Return all of the data exactly, omitting any images.

START EXERCISE INPUT

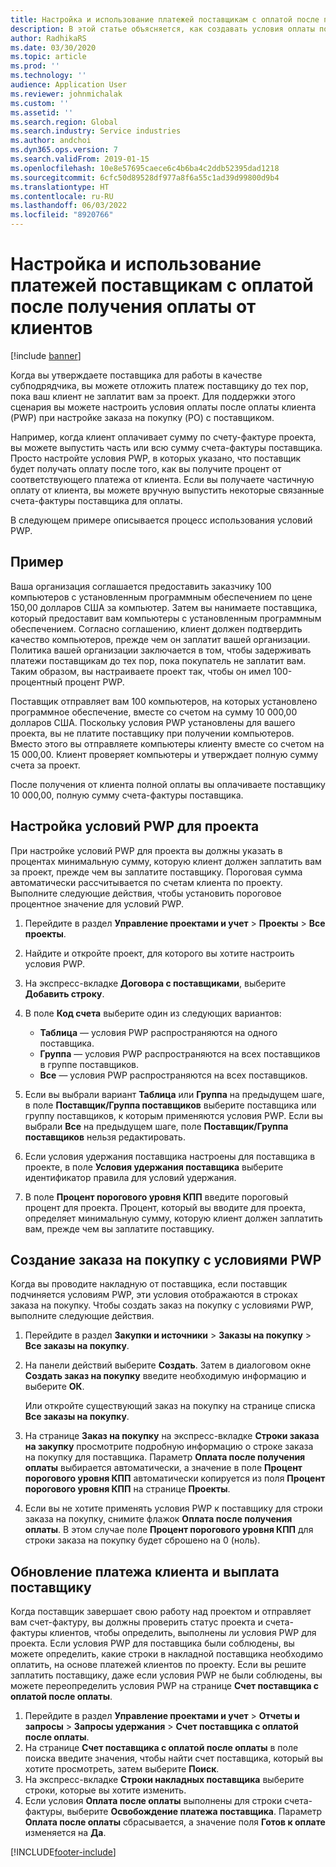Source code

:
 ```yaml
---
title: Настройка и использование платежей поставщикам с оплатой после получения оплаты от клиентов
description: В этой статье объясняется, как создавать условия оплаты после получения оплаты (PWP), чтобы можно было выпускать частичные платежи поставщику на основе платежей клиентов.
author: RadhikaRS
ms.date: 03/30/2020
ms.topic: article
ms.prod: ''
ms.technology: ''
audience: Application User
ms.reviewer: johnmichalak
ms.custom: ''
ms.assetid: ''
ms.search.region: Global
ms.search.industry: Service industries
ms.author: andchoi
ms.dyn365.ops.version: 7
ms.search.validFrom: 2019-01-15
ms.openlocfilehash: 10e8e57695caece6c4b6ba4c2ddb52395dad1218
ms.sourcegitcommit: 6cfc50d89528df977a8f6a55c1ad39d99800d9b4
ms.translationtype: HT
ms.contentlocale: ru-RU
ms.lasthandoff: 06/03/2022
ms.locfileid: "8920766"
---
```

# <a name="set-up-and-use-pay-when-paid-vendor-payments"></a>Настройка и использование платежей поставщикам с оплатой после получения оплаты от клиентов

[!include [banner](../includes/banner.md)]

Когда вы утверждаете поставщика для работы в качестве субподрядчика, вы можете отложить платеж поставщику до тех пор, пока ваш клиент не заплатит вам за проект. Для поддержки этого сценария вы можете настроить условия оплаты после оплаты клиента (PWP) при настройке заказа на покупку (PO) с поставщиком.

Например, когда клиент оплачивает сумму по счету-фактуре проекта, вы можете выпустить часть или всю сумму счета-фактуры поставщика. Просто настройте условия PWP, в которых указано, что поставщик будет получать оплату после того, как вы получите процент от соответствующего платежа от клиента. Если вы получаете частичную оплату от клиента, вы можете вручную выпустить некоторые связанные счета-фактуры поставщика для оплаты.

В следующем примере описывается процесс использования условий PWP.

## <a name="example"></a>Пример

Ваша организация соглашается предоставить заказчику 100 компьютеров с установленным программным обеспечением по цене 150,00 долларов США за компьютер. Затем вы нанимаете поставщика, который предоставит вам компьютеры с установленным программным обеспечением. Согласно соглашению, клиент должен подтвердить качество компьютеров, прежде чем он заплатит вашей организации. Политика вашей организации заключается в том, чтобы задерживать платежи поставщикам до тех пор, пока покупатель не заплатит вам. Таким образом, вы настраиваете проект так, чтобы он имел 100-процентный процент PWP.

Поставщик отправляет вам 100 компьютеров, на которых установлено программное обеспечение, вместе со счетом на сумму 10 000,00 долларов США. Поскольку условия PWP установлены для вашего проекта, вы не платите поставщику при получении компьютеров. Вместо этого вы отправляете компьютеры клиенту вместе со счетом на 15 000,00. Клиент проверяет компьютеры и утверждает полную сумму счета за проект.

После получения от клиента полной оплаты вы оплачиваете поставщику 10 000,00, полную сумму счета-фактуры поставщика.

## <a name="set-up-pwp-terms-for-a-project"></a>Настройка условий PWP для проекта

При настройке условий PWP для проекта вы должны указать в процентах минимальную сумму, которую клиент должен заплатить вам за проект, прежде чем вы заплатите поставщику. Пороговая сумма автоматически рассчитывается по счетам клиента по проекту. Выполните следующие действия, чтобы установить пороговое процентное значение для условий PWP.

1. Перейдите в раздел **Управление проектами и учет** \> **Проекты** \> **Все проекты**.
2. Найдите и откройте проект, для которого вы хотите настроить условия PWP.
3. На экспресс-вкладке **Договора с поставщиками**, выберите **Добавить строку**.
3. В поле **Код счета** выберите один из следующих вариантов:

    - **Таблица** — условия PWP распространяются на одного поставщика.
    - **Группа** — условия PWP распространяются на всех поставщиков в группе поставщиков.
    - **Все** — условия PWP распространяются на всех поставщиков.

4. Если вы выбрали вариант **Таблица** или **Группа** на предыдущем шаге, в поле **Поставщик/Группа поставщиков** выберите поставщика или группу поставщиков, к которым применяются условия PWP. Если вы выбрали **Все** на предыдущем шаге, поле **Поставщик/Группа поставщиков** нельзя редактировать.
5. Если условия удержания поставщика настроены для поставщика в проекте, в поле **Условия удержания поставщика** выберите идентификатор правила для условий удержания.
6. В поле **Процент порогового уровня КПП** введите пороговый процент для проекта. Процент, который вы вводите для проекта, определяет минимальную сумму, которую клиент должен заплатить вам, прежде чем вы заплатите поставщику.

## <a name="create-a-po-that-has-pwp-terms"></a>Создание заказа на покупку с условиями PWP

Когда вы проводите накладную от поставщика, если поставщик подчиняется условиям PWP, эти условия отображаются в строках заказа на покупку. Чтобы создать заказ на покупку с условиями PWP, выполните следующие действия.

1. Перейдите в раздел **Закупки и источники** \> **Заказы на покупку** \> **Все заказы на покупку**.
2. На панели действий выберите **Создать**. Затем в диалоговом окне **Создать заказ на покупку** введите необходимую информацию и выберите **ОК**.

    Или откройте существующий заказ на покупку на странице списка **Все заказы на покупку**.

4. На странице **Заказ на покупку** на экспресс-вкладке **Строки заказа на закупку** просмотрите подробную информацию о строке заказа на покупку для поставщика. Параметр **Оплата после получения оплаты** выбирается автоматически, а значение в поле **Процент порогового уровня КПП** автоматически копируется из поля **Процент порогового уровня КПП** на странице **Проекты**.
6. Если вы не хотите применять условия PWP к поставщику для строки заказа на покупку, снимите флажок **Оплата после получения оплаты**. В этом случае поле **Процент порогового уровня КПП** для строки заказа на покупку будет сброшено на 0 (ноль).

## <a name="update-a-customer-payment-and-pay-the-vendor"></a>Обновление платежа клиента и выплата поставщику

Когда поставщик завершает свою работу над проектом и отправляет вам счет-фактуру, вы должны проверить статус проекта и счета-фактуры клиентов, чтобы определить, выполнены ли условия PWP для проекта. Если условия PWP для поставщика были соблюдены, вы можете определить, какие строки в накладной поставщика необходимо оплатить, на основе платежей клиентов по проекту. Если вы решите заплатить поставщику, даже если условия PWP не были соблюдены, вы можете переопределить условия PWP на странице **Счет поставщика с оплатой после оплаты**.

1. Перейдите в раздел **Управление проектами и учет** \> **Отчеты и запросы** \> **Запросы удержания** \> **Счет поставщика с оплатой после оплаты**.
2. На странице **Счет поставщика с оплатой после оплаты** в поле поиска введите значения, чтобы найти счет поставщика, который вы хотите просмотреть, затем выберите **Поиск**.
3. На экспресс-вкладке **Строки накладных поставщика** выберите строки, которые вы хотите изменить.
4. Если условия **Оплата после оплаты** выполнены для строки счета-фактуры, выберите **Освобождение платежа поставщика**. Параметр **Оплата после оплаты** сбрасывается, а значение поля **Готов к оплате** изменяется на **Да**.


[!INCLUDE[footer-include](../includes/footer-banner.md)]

END EXERCISE INPUT

RESPONSE AREA:
Source code

:
 ```yaml
---
title: Настройка и использование платежей поставщикам с оплатой после получения оплаты от клиентов
description: В этой статье объясняется, как создавать условия оплаты после получения оплаты (PWP), чтобы можно было выпускать частичные платежи поставщику на основе платежей клиентов.
author: RadhikaRS
ms.date: 03/30/2020
ms.topic: article
ms.prod: ''
ms.technology: ''
audience: Application User
ms.reviewer: johnmichalak
ms.custom: ''
ms.assetid: ''
ms.search.region: Global
ms.search.industry: Service industries
ms.author: andchoi
ms.dyn365.ops.version: 7
ms.search.validFrom: 2019-01-15
ms.openlocfilehash: 10e8e57695caece6c4b6ba4c2ddb52395dad1218
ms.sourcegitcommit: 6cfc50d89528df977a8f6a55c1ad39d99800d9b4
ms.translationtype: HT
ms.contentlocale: ru-RU
ms.lasthandoff: 06/03/2022
ms.locfileid: "8920766"
---
```

# <a name="set-up-and-use-pay-when-paid-vendor-payments"></a>Настройка и использование платежей поставщикам с оплатой после получения оплаты от клиентов

[!include [banner](../includes/banner.md)]

Когда вы утверждаете поставщика для работы в качестве субподрядчика, вы можете отложить платеж поставщику до тех пор, пока ваш клиент не заплатит вам за проект. Для поддержки этого сценария вы можете настроить условия оплаты после оплаты клиента (PWP) при настройке заказа на покупку (PO) с поставщиком.

Например, когда клиент оплачивает сумму по счету-фактуре проекта, вы можете выпустить часть или всю сумму счета-фактуры поставщика. Просто настройте условия PWP, в которых указано, что поставщик будет получать оплату после того, как вы получите процент от соответствующего платежа от клиента. Если вы получаете частичную оплату от клиента, вы можете вручную выпустить некоторые связанные счета-фактуры поставщика для оплаты.

В следующем примере описывается процесс использования условий PWP.

## <a name="example"></a>Пример

Ваша организация соглашается предоставить заказчику 100 компьютеров с установленным программным обеспечением по цене 150,00 долларов США за компьютер. Затем вы нанимаете поставщика, который предоставит вам компьютеры с установленным программным обеспечением. Согласно соглашению, клиент должен подтвердить качество компьютеров, прежде чем он заплатит вашей организации. Политика вашей организации заключается в том, чтобы задерживать платежи поставщикам до тех пор, пока покупатель не заплатит вам. Таким образом, вы настраиваете проект так, чтобы он имел 100-процентный процент PWP.

Поставщик отправляет вам 100 компьютеров, на которых установлено программное обеспечение, вместе со счетом на сумму 10 000,00 долларов США. Поскольку условия PWP установлены для вашего проекта, вы не платите поставщику при получении компьютеров. Вместо этого вы отправляете компьютеры клиенту вместе со счетом на 15 000,00. Клиент проверяет компьютеры и утверждает полную сумму счета за проект.

После получения от клиента полной оплаты вы оплачиваете поставщику 10 000,00, полную сумму счета-фактуры поставщика.

## <a name="set-up-pwp-terms-for-a-project"></a>Настройка условий PWP для проекта

При настройке условий PWP для проекта вы должны указать в процентах минимальную сумму, которую клиент должен заплатить вам за проект, прежде чем вы заплатите поставщику. Пороговая сумма автоматически рассчитывается по счетам клиента по проекту. Выполните следующие действия, чтобы установить пороговое процентное значение для условий PWP.

1. Перейдите в раздел **Управление проектами и учет** \> **Проекты** \> **Все проекты**.
2. Найдите и откройте проект, для которого вы хотите настроить условия PWP.
3. На экспресс-вкладке **Договора с поставщиками**, выберите **Добавить строку**.
3. В поле **Код счета** выберите один из следующих вариантов:

    - **Таблица** — условия PWP распространяются на одного поставщика.
    - **Группа** — условия PWP распространяются на всех поставщиков в группе поставщиков.
    - **Все** — условия PWP распространяются на всех поставщиков.

4. Если вы выбрали вариант **Таблица** или **Группа** на предыдущем шаге, в поле **Поставщик/Группа поставщиков** выберите поставщика или группу поставщиков, к которым применяются условия PWP. Если вы выбрали **Все** на предыдущем шаге, поле **Поставщик/Группа поставщиков** нельзя редактировать.
5. Если условия удержания поставщика настроены для поставщика в проекте, в поле **Условия удержания поставщика** выберите идентификатор правила для условий удержания.
6. В поле **Процент порогового уровня КПП** введите пороговый процент для проекта. Процент, который вы вводите для проекта, определяет минимальную сумму, которую клиент должен заплатить вам, прежде чем вы заплатите поставщику.

## <a name="create-a-po-that-has-pwp-terms"></a>Создание заказа на покупку с условиями PWP

Когда вы проводите накладную от поставщика, если поставщик подчиняется условиям PWP, эти условия отображаются в строках заказа на покупку. Чтобы создать заказ на покупку с условиями PWP, выполните следующие действия.

1. Перейдите в раздел **Закупки и источники** \> **Заказы на покупку** \> **Все заказы на покупку**.
2. На панели действий выберите **Создать**. Затем в диалоговом окне **Создать заказ на покупку** введите необходимую информацию и выберите **ОК**.

    Или откройте существующий заказ на покупку на странице списка **Все заказы на покупку**.

4. На странице **Заказ на покупку** на экспресс-вкладке **Строки заказа на закупку** просмотрите подробную информацию о строке заказа на покупку для поставщика. Параметр **Оплата после получения оплаты** выбирается автоматически, а значение в поле **Процент порогового уровня КПП** автоматически копируется из поля **Процент порогового уровня КПП** на странице **Проекты**.
6. Если вы не хотите применять условия PWP к поставщику для строки заказа на покупку, снимите флажок **Оплата после получения оплаты**. В этом случае поле **Процент порогового уровня КПП** для строки заказа на покупку будет сброшено на 0 (ноль).

## <a name="update-a-customer-payment-and-pay-the-vendor"></a>Обновление платежа клиента и выплата поставщику

Когда поставщик завершает свою работу над проектом и отправляет вам счет-фактуру, вы должны проверить статус проекта и счета-фактуры клиентов, чтобы определить, выполнены ли условия PWP для проекта. Если условия PWP для поставщика были соблюдены, вы можете определить, какие строки в накладной поставщика необходимо оплатить, на основе платежей клиентов по проекту. Если вы решите заплатить поставщику, даже если условия PWP не были соблюдены, вы можете переопределить условия PWP на странице **Счет поставщика с оплатой после оплаты**.

1. Перейдите в раздел **Управление проектами и учет** \> **Отчеты и запросы** \> **Запросы удержания** \> **Счет поставщика с оплатой после оплаты**.
2. На странице **Счет поставщика с оплатой после оплаты** в поле поиска введите значения, чтобы найти счет поставщика, который вы хотите просмотреть, затем выберите **Поиск**.
3. На экспресс-вкладке **Строки накладных поставщика** выберите строки, которые вы хотите изменить.
4. Если условия **Оплата после оплаты** выполнены для строки счета-фактуры, выберите **Освобождение платежа поставщика**. Параметр **Оплата после оплаты** сбрасывается, а значение поля **Готов к оплате** изменяется на **Да**.


[!INCLUDE[footer-include](../includes/footer-banner.md)]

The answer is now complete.